*** Block opens ***
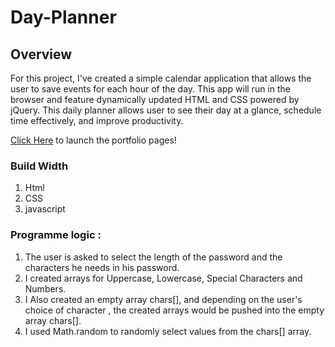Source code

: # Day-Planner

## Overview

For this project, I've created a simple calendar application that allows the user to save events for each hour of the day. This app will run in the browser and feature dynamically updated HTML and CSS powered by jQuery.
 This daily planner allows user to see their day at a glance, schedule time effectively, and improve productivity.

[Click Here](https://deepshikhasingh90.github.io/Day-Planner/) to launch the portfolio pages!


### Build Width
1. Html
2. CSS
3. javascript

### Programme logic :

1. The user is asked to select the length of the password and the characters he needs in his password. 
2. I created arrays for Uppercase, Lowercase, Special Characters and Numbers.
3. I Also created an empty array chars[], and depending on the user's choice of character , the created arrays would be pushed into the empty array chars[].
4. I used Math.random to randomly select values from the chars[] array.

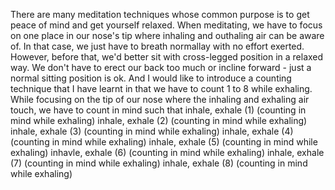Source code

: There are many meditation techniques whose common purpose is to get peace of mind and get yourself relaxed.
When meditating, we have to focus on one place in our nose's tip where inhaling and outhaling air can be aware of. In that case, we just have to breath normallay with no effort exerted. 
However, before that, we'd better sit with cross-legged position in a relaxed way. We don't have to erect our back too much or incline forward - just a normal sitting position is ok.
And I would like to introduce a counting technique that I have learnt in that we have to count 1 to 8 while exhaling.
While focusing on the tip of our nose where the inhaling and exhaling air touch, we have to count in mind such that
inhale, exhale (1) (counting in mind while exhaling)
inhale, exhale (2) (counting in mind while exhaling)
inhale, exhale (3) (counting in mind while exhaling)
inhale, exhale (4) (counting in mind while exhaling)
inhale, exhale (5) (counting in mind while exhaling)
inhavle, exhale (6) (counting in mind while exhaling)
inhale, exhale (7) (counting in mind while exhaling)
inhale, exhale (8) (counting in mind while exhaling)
*** Block closes ***
[PROBLEM] Beginning with the line above that has "3. I Also created" and going on through the line that has "However, before that, we'd", retype every line exactly and add nothing else; drop the pictures.

[SOLUTION]
3. I Also created an empty array chars[], and depending on the user's choice of character , the created arrays would be pushed into the empty array chars[].
4. I used Math.random to randomly select values from the chars[] array.

Source code

: There are many meditation techniques whose common purpose is to get peace of mind and get yourself relaxed.
When meditating, we have to focus on one place in our nose's tip where inhaling and outhaling air can be aware of. In that case, we just have to breath normallay with no effort exerted. 
However, before that, we'd better sit with cross-legged position in a relaxed way. We don't have to erect our back too much or incline forward - just a normal sitting position is ok.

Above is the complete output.